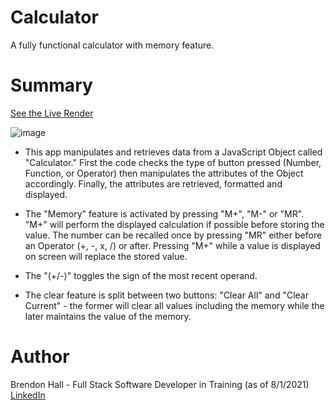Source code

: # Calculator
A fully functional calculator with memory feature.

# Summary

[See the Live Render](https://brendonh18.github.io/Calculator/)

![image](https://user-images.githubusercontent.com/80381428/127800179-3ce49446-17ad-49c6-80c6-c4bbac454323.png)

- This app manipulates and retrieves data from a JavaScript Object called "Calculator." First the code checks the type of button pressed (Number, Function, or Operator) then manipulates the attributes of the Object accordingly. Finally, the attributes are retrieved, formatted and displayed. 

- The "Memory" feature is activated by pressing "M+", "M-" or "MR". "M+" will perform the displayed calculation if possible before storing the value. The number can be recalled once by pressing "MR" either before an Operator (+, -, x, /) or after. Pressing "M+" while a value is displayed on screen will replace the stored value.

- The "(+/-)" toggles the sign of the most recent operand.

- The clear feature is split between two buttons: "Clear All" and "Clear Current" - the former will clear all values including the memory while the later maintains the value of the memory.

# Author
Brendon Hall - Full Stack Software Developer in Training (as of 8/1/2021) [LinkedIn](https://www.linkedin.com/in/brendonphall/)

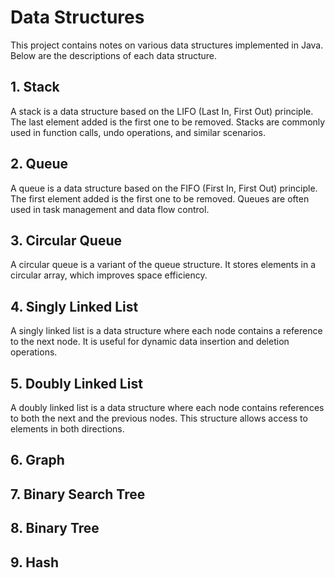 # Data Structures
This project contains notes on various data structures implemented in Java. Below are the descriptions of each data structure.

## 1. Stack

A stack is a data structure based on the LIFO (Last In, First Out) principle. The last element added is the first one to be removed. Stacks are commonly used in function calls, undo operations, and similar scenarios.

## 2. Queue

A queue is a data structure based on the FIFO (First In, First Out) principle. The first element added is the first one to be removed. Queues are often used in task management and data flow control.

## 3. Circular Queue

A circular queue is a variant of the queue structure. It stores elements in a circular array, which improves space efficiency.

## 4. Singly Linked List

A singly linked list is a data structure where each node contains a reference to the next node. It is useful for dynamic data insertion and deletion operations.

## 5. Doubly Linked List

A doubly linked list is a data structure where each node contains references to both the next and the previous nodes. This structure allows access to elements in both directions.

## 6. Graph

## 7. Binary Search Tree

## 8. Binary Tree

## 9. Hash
- - - - -
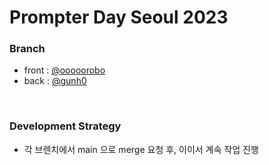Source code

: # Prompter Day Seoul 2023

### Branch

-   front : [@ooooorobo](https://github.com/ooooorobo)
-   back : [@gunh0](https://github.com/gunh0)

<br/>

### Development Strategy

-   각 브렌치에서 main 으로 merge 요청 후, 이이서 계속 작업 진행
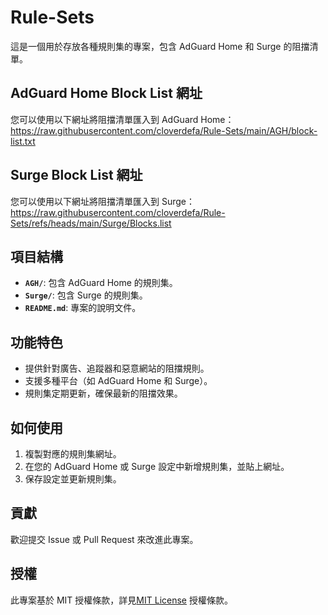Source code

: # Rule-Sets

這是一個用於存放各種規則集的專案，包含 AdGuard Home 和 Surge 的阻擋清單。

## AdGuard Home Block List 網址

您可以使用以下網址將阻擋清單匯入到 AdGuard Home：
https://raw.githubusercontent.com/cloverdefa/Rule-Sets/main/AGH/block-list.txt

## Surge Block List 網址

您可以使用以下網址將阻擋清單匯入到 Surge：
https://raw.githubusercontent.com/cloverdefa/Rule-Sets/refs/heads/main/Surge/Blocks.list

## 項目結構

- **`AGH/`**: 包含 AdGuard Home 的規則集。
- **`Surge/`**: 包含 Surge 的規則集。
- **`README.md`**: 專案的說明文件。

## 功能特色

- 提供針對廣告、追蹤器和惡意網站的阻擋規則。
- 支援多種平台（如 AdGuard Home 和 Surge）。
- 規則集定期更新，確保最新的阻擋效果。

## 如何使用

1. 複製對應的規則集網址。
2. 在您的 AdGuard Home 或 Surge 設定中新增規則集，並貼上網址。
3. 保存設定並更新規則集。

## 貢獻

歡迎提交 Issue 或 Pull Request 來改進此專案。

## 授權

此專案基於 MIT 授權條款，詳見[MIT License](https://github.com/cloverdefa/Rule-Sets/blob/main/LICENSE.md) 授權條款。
- - - - -
Above are the records; from them, give again exactly the lines from the one containing "3. 保存設定並更新規則集。" through the one containing "此專案基於 MIT 授權條款，詳見[MIT", both included.

**Solved problem:**
3. 保存設定並更新規則集。

## 貢獻

歡迎提交 Issue 或 Pull Request 來改進此專案。

## 授權

此專案基於 MIT 授權條款，詳見[MIT License](https://github.com/cloverdefa/Rule-Sets/blob/main/LICENSE.md) 授權條款。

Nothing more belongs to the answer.